= Given records =
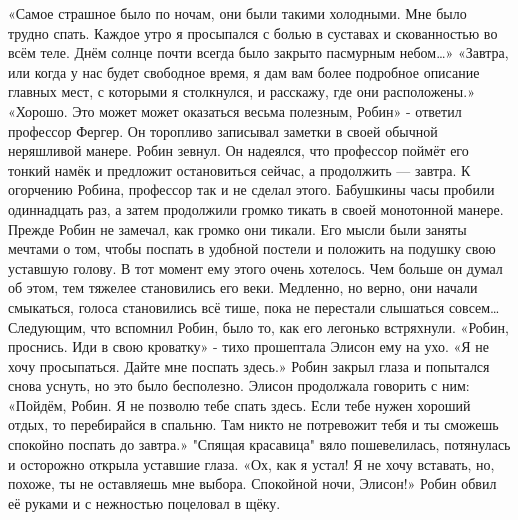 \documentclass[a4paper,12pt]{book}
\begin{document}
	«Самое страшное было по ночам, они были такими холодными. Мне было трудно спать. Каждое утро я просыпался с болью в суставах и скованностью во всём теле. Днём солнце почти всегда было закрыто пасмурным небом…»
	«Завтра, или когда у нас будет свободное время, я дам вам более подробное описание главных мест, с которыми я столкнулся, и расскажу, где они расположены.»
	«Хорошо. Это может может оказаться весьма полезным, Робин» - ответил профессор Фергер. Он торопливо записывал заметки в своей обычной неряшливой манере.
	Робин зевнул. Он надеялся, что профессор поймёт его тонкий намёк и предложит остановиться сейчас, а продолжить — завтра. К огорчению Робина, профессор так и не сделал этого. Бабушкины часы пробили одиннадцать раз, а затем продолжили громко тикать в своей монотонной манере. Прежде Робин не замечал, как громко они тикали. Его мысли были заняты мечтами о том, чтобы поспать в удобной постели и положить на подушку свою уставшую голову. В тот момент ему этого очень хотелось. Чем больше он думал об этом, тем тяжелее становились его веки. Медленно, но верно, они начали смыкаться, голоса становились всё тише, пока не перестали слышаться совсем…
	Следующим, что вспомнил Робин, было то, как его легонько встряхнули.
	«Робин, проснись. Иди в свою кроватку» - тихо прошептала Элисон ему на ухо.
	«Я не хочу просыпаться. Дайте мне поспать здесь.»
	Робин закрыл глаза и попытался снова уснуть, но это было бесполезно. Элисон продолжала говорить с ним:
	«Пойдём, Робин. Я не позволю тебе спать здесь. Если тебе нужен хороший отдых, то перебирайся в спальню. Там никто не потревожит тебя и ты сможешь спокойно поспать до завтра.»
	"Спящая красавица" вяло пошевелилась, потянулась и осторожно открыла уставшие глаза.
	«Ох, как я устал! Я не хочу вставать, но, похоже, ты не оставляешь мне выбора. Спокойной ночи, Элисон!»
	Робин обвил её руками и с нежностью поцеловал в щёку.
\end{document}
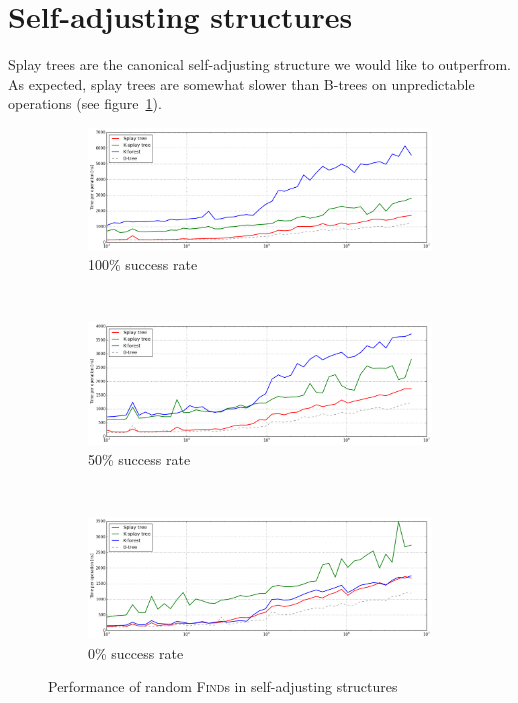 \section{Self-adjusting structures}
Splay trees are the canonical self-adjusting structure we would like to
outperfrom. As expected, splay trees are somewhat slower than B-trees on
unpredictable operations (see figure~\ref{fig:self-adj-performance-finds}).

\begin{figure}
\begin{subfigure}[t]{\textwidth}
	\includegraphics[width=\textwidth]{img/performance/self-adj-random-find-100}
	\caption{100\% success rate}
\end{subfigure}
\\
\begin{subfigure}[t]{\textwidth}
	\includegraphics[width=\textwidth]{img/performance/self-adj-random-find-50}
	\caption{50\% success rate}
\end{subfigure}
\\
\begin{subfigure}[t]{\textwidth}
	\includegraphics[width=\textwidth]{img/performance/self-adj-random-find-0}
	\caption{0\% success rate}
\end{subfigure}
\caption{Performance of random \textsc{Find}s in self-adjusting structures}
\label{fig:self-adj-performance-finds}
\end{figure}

---

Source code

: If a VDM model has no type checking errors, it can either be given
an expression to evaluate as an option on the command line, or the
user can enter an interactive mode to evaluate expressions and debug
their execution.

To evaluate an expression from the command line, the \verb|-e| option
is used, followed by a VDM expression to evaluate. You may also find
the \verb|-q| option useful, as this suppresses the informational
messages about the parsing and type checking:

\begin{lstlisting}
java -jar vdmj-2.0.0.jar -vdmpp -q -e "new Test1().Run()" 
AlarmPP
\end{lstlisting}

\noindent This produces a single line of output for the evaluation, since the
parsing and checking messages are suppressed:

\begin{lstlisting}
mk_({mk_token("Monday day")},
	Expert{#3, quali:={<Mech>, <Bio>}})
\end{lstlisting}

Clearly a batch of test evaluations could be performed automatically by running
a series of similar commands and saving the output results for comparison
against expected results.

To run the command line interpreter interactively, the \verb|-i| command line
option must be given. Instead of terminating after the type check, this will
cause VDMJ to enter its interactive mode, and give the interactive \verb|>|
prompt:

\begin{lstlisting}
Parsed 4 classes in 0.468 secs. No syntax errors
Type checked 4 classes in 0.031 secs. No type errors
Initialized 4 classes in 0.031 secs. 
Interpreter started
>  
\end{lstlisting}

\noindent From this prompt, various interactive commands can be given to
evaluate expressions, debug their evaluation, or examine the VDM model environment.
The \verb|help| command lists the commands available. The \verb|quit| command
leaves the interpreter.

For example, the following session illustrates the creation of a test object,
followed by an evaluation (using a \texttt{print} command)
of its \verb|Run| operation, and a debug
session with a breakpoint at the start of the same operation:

= Exercise objective =
Lines of the material may hold the string "здесь". Copy each one that does.

= Your response =
	«Я не хочу просыпаться. Дайте мне поспать здесь.»
	«Пойдём, Робин. Я не позволю тебе спать здесь. Если тебе нужен хороший отдых, то перебирайся в спальню. Там никто не потревожит тебя и ты сможешь спокойно поспать до завтра.»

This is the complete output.